# saw elk while looking for sheep



## Alamosa (Mar 25, 2005)

Every year I participate in the annual count of bighorn sheep conducted by the division of wildlife. Some guys come from out of state to participate in the sheep survey and spend their own money to rent ATV's for the 3 days. For guys who have waited years for tags it is an excellent way to scout their unit.

The survey tracks more than just sheep. All large animals are included. This was the 4th survey I have participated in and the first one where I didn't see any bighorns.

I wanted to share a few pics from my 3 days of scouting.









Horses and ATVs along with spotting scopes are used heavilly, but there will always be a need for mountaineering skills. To get an accurate count they need some people at high altitude.

Day 1: 
I camped at 11,500ft. After hiking only a few hundred yards from my camp I found big clumps of elk hair mixed in coyote feces. I knew something was up.









Not a sheep but at least it is something. There was a cow w/ calf along with an unclassified elk on this ridge.









Counted 25 elk here but I knew I had seen some go behind the ridge. Little did I know that the majority of the herd was behind the ridge. Another 30 head besides that stood on the next ridge over in the background, way out of my camera range.

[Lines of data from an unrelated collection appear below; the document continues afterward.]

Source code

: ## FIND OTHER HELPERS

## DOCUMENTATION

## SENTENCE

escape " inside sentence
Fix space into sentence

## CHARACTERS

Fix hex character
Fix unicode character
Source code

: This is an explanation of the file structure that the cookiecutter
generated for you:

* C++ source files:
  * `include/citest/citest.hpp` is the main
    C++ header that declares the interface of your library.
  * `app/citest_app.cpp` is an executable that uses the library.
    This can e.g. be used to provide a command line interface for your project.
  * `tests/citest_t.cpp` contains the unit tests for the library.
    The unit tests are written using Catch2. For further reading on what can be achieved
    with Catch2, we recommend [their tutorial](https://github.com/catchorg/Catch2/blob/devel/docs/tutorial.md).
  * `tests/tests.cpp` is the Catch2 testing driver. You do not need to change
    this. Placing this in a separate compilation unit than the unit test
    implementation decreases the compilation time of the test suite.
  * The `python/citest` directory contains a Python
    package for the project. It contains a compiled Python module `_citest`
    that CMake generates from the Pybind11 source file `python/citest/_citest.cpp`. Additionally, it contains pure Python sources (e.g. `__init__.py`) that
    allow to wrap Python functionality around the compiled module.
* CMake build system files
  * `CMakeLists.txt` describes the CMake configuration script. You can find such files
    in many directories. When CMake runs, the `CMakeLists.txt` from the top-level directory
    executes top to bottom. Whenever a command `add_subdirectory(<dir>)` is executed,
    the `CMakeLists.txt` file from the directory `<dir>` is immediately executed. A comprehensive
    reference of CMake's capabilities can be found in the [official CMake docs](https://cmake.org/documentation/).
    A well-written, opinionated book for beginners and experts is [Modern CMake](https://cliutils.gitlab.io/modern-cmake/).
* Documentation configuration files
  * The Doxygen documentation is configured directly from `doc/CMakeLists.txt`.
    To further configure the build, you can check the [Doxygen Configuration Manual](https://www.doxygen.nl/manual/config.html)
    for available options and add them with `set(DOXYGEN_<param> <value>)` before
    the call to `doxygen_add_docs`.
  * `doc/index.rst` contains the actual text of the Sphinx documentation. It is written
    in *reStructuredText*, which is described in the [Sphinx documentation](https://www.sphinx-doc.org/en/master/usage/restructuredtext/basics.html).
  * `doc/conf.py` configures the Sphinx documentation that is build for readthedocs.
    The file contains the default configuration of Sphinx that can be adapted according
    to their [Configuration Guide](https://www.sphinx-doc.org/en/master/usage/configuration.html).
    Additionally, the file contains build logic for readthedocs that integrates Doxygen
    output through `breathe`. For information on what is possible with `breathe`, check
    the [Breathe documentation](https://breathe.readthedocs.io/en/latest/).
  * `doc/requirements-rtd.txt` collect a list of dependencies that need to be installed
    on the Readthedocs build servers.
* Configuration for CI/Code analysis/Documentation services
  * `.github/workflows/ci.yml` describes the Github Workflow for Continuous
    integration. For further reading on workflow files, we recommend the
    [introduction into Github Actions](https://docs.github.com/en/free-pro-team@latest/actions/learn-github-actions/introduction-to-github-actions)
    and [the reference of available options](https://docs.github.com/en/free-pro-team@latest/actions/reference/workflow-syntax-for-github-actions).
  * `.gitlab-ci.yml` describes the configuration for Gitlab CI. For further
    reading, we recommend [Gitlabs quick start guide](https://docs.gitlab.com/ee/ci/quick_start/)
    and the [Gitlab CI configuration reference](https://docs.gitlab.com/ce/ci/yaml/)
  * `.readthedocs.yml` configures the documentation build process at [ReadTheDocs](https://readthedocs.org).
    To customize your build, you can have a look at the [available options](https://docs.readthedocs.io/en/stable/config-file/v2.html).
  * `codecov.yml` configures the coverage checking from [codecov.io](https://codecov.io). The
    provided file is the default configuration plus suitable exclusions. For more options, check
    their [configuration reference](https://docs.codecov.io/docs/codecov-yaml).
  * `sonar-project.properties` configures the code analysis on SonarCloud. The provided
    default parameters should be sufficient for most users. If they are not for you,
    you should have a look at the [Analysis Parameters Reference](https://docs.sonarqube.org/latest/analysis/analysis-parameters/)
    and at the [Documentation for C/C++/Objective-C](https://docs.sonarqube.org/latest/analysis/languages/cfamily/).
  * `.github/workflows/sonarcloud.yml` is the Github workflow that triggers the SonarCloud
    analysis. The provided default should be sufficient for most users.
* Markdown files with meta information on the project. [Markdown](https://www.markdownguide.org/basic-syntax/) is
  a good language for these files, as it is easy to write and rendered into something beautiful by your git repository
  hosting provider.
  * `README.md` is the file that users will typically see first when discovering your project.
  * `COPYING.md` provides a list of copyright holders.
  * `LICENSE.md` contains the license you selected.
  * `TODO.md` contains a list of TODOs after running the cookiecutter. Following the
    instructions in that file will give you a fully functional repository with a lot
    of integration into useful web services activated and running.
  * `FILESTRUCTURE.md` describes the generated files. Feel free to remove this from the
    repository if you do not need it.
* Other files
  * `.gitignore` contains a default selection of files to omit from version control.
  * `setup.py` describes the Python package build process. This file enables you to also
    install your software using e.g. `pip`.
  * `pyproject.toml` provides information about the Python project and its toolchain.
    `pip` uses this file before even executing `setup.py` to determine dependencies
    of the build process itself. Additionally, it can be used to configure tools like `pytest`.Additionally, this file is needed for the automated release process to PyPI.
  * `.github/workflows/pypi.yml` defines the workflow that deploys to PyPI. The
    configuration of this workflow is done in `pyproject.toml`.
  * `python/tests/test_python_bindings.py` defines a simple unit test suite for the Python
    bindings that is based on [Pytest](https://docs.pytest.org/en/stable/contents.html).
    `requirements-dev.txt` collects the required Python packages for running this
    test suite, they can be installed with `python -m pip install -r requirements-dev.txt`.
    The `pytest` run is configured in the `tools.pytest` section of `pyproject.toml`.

On my return I ducked into a limestone cave for a bit to escape the rain. There is quite a bit of history in these caves going back to the days of the conquistadors. My route back to camp would take me just below the snowfield.









At the bottom of the snowfield I found the source of the hair in the coyote sh!t. Life can be tough (and short) for late born calves. Most likely lost it's footing on the snow when the herd crossed, slid, and broke something. From there it probably got ugly. The cow would have guarded it but time would be on the side of the predators. It isn't just calves killed in these drainages. I've found skeletons of nice sized bulls with button antlers killed during spring months.

Day2: 
My day to travel 4 miles of ridgeline at 13,000ft.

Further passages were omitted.